Egyptian President Hosni Mubarak invited Palestinian President Mahmoud Abbas, Jordan's King Abdullah II and Israeli Prime Minister Ehud Olmert to the meeting in the Red Sea resort town of Sharm el-Sheik last week, not long after Hamas seized control of the Gaza Strip in a brutal rout of Abbas' Fatah movement.

"The cursed summit: Tomorrow Olmert leads an Arab alliance in Sharm el-Sheik against Hamas," read a headline Sunday in the leftist Egyptian weekly Al-Arabi.

The opposition voiced displeasure with Mubarak's decision to throw Egypt's weight behind Fatah, saying the movement didn't deserve it.

"The corrupt regime in Egypt has to defend the more corrupt regime (Fatah) in the occupied territories," wrote Magdi Mehna in the independent Egyptian daily Al-Masry Al-Youm on Sunday.

Mubarak on Saturday described Hamas' takeover of Gaza as a "coup against legitimacy" and reassured Abbas of Egypt's support. Even before the recent turmoil, the Egyptian president had consistently refused to meet with Hamas officials, worried about encouraging his country's own Islamic opposition group, the Muslim Brotherhood.

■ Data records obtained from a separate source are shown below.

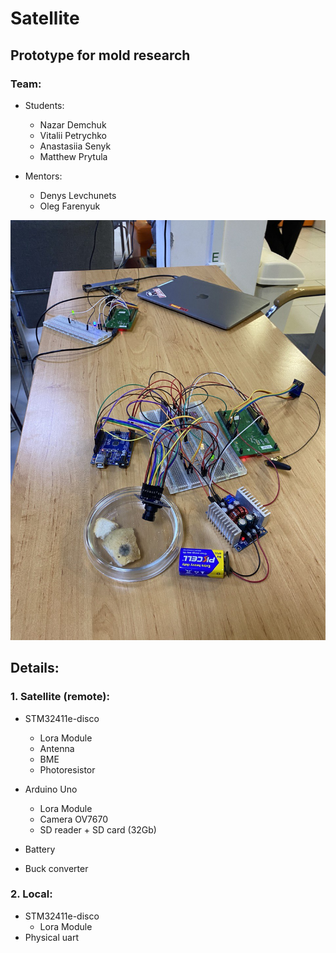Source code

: # Satellite 
## Prototype for mold research

### Team:

- Students: 
  - Nazar Demchuk
  - Vitalii Petrychko
  - Anastasiia Senyk 
  - Matthew Prytula

- Mentors: 
  - Denys Levchunets
  - Oleg Farenyuk


![](./images/prj.jpg)


## Details:
### 1. Satellite (remote):
   - STM32411e-disco
     - Lora Module
     - Antenna
     - BME
     - Photoresistor
     
   - Arduino Uno
     - Lora Module
     - Camera OV7670
     - SD reader + SD card (32Gb)
   
   - Battery
   - Buck converter


### 2. Local:
   - STM32411e-disco
      - Lora Module
   - Physical uart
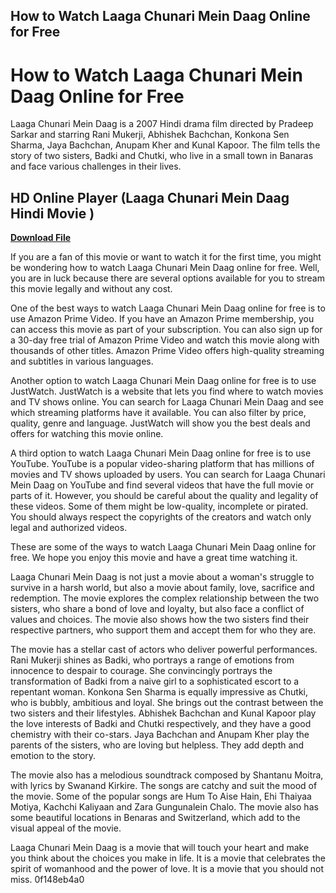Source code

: ## How to Watch Laaga Chunari Mein Daag Online for Free

  
# How to Watch Laaga Chunari Mein Daag Online for Free
 
Laaga Chunari Mein Daag is a 2007 Hindi drama film directed by Pradeep Sarkar and starring Rani Mukerji, Abhishek Bachchan, Konkona Sen Sharma, Jaya Bachchan, Anupam Kher and Kunal Kapoor. The film tells the story of two sisters, Badki and Chutki, who live in a small town in Banaras and face various challenges in their lives.
 
## HD Online Player (Laaga Chunari Mein Daag Hindi Movie )


[**Download File**](https://www.google.com/url?q=https%3A%2F%2Furlca.com%2F2tKHOZ&sa=D&sntz=1&usg=AOvVaw0Pq7msPiMv5GB6-LviyFGw)

 
If you are a fan of this movie or want to watch it for the first time, you might be wondering how to watch Laaga Chunari Mein Daag online for free. Well, you are in luck because there are several options available for you to stream this movie legally and without any cost.
 
One of the best ways to watch Laaga Chunari Mein Daag online for free is to use Amazon Prime Video. If you have an Amazon Prime membership, you can access this movie as part of your subscription. You can also sign up for a 30-day free trial of Amazon Prime Video and watch this movie along with thousands of other titles. Amazon Prime Video offers high-quality streaming and subtitles in various languages.
 
Another option to watch Laaga Chunari Mein Daag online for free is to use JustWatch. JustWatch is a website that lets you find where to watch movies and TV shows online. You can search for Laaga Chunari Mein Daag and see which streaming platforms have it available. You can also filter by price, quality, genre and language. JustWatch will show you the best deals and offers for watching this movie online.
 
A third option to watch Laaga Chunari Mein Daag online for free is to use YouTube. YouTube is a popular video-sharing platform that has millions of movies and TV shows uploaded by users. You can search for Laaga Chunari Mein Daag on YouTube and find several videos that have the full movie or parts of it. However, you should be careful about the quality and legality of these videos. Some of them might be low-quality, incomplete or pirated. You should always respect the copyrights of the creators and watch only legal and authorized videos.
 
These are some of the ways to watch Laaga Chunari Mein Daag online for free. We hope you enjoy this movie and have a great time watching it.
  
Laaga Chunari Mein Daag is not just a movie about a woman's struggle to survive in a harsh world, but also a movie about family, love, sacrifice and redemption. The movie explores the complex relationship between the two sisters, who share a bond of love and loyalty, but also face a conflict of values and choices. The movie also shows how the two sisters find their respective partners, who support them and accept them for who they are.
 
The movie has a stellar cast of actors who deliver powerful performances. Rani Mukerji shines as Badki, who portrays a range of emotions from innocence to despair to courage. She convincingly portrays the transformation of Badki from a naive girl to a sophisticated escort to a repentant woman. Konkona Sen Sharma is equally impressive as Chutki, who is bubbly, ambitious and loyal. She brings out the contrast between the two sisters and their lifestyles. Abhishek Bachchan and Kunal Kapoor play the love interests of Badki and Chutki respectively, and they have a good chemistry with their co-stars. Jaya Bachchan and Anupam Kher play the parents of the sisters, who are loving but helpless. They add depth and emotion to the story.
 
The movie also has a melodious soundtrack composed by Shantanu Moitra, with lyrics by Swanand Kirkire. The songs are catchy and suit the mood of the movie. Some of the popular songs are Hum To Aise Hain, Ehi Thaiyaa Motiya, Kachchi Kaliyaan and Zara Gungunalein Chalo. The movie also has some beautiful locations in Benaras and Switzerland, which add to the visual appeal of the movie.
 
Laaga Chunari Mein Daag is a movie that will touch your heart and make you think about the choices you make in life. It is a movie that celebrates the spirit of womanhood and the power of love. It is a movie that you should not miss.
 0f148eb4a0
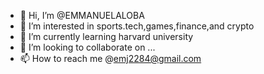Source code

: - 👋 Hi, I’m @EMMANUELALOBA
- 👀 I’m interested in sports.tech,games,finance,and crypto
- 🌱 I’m currently learning harvard university
- 💞️ I’m looking to collaborate on ...
- 📫 How to reach me @emj2284@gmail.com

<!---
EMMANUELALOBA/EMMANUELALOBA is a ✨ special ✨ repository because its `README.md` (this file) appears on your GitHub profile.
You can click the Preview link to take a look at your changes.
--->
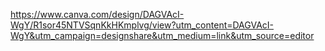 https://www.canva.com/design/DAGVAcI-WgY/R1sor45NTVSqnKkHKmplvg/view?utm_content=DAGVAcI-WgY&utm_campaign=designshare&utm_medium=link&utm_source=editor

Mehna was also doubtful that Monday's summit would make any progress toward achieving Palestinian-Israeli peace.

"It's in the interest of the Egyptian regime to continue its role of mediator in the peace process even though actually there is nothing called peace, it's an American-Israeli game with Egyptian and Jordanian partnership," he wrote.

But Egyptian state media defended Mubarak's actions, saying he was trying to help the Palestinian people.

"Egypt can't remain idle while the Palestinians are ruining by their own hands the harvest of a half century of struggle," read an editorial in the state-run Al-Ahram newspaper Sunday.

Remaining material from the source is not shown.